→ Work to complete: Would you copy all lines in the data that contain the word "function"?

(Collected data)
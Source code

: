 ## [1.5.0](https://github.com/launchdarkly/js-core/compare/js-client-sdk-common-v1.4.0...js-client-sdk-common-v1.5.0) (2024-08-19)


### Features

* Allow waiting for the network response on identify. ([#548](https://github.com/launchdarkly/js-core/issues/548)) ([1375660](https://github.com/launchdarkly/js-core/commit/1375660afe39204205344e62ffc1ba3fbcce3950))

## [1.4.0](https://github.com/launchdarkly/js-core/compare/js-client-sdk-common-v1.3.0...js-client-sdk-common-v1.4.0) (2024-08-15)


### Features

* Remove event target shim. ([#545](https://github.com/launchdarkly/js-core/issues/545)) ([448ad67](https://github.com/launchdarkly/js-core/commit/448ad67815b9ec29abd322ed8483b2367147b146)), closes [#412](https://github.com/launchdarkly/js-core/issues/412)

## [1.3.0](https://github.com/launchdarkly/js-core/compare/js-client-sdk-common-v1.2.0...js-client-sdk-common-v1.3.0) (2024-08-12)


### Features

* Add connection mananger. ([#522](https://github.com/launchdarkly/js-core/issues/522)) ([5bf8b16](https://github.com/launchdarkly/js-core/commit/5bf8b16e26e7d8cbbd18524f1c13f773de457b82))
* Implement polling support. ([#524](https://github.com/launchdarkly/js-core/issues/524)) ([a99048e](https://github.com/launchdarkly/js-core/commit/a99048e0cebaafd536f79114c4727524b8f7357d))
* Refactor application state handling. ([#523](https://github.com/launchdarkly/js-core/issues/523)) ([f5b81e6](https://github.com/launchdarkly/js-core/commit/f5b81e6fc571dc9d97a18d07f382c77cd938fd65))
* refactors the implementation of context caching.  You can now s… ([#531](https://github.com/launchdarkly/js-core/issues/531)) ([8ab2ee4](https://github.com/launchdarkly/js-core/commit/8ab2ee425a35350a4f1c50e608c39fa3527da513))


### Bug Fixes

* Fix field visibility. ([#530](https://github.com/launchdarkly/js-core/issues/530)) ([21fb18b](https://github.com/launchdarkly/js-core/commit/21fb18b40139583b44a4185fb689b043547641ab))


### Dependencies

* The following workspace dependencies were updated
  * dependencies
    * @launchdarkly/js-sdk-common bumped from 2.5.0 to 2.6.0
--
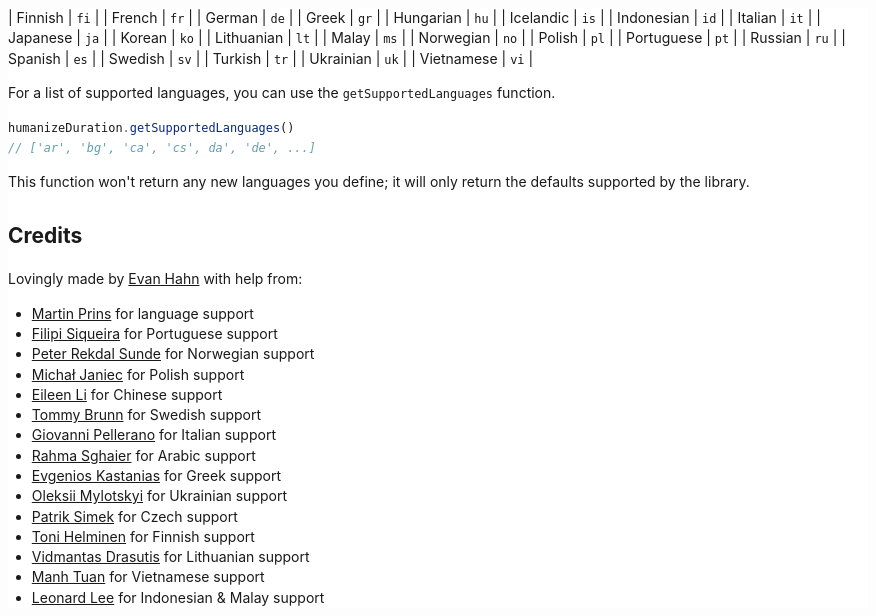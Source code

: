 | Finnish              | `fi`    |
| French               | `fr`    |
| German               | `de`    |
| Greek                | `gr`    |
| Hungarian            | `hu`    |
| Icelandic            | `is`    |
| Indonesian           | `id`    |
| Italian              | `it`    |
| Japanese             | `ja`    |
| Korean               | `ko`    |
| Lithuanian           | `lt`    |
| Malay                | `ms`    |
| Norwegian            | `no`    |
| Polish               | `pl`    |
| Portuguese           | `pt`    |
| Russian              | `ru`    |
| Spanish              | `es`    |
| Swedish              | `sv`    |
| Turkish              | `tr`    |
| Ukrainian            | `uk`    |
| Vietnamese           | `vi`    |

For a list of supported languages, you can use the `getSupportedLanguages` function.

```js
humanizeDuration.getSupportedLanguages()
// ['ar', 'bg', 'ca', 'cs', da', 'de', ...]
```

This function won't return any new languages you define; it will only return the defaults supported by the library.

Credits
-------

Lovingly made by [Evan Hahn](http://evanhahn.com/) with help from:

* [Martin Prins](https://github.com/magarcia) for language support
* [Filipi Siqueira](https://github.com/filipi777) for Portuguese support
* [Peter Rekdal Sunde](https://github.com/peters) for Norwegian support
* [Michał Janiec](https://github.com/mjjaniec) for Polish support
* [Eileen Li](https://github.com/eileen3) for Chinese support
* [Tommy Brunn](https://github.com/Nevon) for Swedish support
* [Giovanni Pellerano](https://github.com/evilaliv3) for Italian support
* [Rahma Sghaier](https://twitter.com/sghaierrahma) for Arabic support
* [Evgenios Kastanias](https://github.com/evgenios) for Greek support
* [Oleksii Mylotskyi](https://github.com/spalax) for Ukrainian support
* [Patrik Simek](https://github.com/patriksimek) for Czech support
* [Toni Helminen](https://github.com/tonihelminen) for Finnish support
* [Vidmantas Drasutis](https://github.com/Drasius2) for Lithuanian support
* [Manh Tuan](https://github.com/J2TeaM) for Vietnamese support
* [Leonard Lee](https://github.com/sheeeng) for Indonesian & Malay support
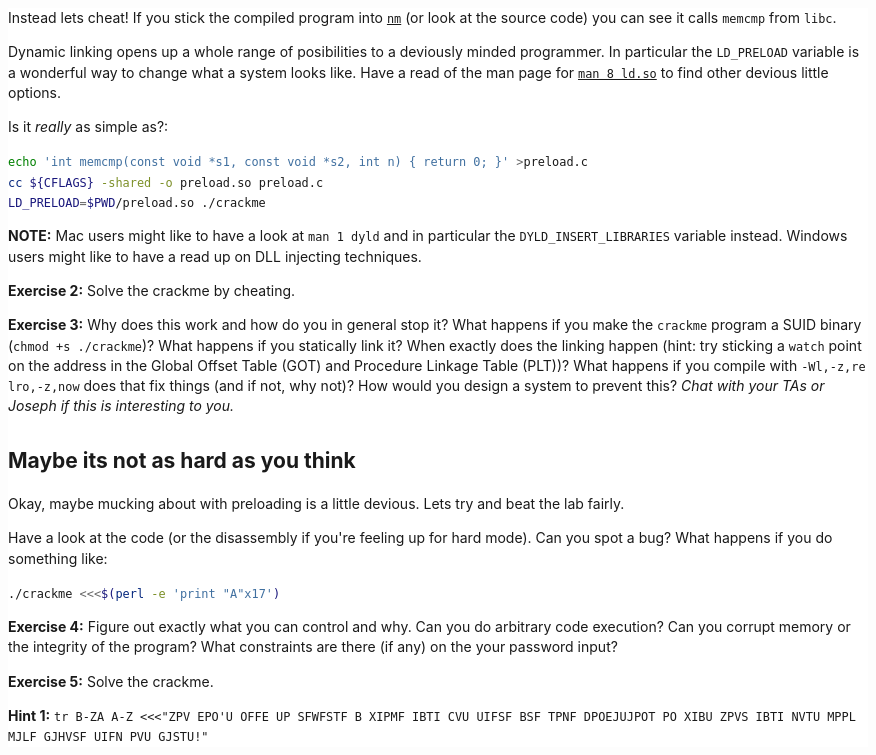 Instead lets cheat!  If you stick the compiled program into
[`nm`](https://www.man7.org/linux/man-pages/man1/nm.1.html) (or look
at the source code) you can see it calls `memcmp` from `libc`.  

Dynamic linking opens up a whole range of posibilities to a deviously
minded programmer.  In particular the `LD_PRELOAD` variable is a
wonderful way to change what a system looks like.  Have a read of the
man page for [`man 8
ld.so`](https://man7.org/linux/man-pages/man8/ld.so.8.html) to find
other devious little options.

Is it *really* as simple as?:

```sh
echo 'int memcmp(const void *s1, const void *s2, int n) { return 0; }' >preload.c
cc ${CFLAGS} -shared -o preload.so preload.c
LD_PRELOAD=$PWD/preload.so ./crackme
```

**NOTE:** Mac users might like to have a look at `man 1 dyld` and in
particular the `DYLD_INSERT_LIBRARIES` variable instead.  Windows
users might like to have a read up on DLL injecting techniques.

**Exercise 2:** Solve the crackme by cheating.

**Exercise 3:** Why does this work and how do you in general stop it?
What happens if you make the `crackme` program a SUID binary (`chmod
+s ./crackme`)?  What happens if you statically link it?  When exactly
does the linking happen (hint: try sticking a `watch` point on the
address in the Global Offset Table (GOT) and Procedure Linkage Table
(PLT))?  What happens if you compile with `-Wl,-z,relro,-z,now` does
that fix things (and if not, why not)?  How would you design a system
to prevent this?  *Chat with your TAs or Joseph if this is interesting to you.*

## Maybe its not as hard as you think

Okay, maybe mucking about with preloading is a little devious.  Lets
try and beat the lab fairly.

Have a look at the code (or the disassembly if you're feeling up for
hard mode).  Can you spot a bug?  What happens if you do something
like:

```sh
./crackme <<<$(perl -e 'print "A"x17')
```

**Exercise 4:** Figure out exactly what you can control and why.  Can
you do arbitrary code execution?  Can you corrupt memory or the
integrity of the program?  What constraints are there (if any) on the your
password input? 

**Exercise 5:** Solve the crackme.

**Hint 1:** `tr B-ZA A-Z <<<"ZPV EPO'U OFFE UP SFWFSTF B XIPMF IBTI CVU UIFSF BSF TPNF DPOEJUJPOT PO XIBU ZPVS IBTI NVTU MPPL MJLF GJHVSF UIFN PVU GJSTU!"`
* * *
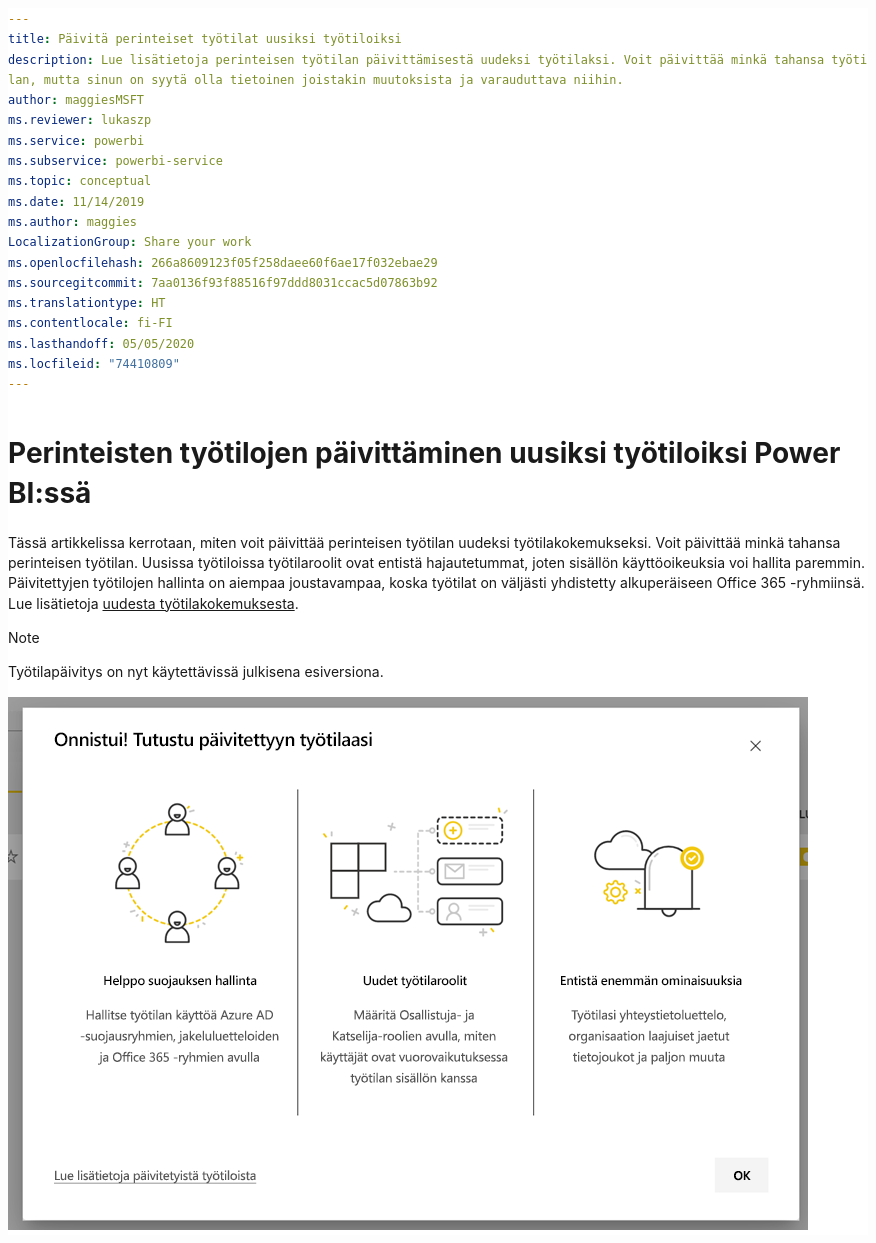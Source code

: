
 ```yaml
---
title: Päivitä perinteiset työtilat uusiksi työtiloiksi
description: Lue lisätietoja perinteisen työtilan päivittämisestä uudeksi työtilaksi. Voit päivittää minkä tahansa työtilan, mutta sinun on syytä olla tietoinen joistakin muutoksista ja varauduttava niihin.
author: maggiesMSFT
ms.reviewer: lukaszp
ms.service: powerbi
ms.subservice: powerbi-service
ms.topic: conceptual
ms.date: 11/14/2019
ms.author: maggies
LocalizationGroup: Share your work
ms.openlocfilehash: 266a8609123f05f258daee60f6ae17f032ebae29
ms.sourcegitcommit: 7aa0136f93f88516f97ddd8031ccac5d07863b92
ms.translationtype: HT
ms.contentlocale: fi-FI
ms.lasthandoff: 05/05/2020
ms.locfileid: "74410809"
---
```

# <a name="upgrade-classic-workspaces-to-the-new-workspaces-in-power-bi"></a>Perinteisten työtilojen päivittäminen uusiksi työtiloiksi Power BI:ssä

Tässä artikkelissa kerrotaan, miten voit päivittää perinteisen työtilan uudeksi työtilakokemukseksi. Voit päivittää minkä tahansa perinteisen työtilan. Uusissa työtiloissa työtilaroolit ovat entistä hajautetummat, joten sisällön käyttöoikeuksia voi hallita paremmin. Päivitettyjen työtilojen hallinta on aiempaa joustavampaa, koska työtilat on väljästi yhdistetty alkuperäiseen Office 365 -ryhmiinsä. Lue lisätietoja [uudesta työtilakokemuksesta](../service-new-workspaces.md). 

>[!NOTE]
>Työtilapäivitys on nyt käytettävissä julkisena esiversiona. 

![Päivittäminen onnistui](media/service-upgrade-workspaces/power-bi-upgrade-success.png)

→ Exercise result:
For a list of supported languages, you can use the `getSupportedLanguages` function.
This function won't return any new languages you define; it will only return the defaults supported by the library.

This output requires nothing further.